Pasta e fagioli.
Pasta e fagioli: (Pasta and beans):
This recipe - classic comfort cooking, soothing winter cooking, what Italian friends describe as "classic peasant food" is deceptively simple, yet utterly delicious.
I started with the classic soffritto: Very finely diced carrot, celery, and onion, - sautéed in olive oil until soft (something that always takes a lot longer than you think), and then added four fat cloves of finely sliced garlic to the (large, copper) sauté pan.
Next to be added was some finely diced guanciale - pig cheek, which - to my mind - is even better - far better - than pancetta, and fulfills a similar function in Italian cuisine; the rendered fat adds a most wonderful flavour to the finished dish.
Once they were soft and translucent and tasty - I added the contents of half of a jar of excellent quality (Spanish, because that was what I had to hand) cannellini beans to the sauté pan. In this instance, a jar was better than a tin, as the jar containing the rest of the beans could be kept in the fridge.

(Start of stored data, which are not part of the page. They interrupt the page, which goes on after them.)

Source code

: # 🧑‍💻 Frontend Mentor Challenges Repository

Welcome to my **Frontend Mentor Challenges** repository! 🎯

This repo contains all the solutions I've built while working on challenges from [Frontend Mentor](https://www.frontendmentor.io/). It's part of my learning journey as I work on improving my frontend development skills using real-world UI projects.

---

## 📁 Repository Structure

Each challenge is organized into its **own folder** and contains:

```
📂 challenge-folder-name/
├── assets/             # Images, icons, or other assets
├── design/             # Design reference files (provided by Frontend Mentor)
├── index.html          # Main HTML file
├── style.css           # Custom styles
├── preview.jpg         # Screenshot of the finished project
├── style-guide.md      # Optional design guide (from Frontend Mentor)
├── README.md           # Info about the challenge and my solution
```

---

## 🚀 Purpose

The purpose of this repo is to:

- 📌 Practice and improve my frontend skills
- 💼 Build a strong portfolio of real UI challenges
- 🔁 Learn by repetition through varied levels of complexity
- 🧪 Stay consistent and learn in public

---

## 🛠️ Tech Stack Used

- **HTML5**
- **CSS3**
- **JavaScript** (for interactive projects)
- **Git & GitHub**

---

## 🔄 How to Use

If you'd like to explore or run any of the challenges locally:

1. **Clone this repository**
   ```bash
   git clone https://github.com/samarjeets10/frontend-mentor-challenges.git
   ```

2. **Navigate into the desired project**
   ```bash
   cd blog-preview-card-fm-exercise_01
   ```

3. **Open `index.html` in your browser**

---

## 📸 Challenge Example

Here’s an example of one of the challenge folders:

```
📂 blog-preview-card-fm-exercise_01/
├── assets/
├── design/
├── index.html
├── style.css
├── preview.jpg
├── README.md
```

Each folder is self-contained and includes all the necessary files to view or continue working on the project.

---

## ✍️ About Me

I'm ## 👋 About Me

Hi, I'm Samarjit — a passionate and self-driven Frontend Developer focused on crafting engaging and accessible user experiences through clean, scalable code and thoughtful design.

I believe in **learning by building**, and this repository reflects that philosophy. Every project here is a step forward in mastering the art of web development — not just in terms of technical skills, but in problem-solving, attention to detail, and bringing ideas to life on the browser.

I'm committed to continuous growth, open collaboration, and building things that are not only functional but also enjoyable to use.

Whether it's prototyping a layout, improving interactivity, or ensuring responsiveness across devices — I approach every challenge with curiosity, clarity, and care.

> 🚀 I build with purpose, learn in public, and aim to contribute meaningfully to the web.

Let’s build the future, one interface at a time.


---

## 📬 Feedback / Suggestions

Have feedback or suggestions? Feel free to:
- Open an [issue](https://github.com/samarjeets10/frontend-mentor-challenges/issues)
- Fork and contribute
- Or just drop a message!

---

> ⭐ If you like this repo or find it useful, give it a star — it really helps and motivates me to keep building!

Meanwhile, in another saucepan, water - actually, stock, to which I added some olive oil - was set to boil, at which point fettuccine was added.
A generous half cup (that is, a Le Creuset mug, not the formal American measurement) of pasta cooking water - nice and starchy - was reserved, and added to the sauté pan, where it met with, mingled with, (a stir with a wooden spoon aided this process), merged with and married the other ingredients already in the pan, and they were brought to a smart simmer for a few minutes.
The pasta was drained and then, the rather tasty sauce added, whereupon dinner was served, with napkins, tablecloths, proper glassware, and so on.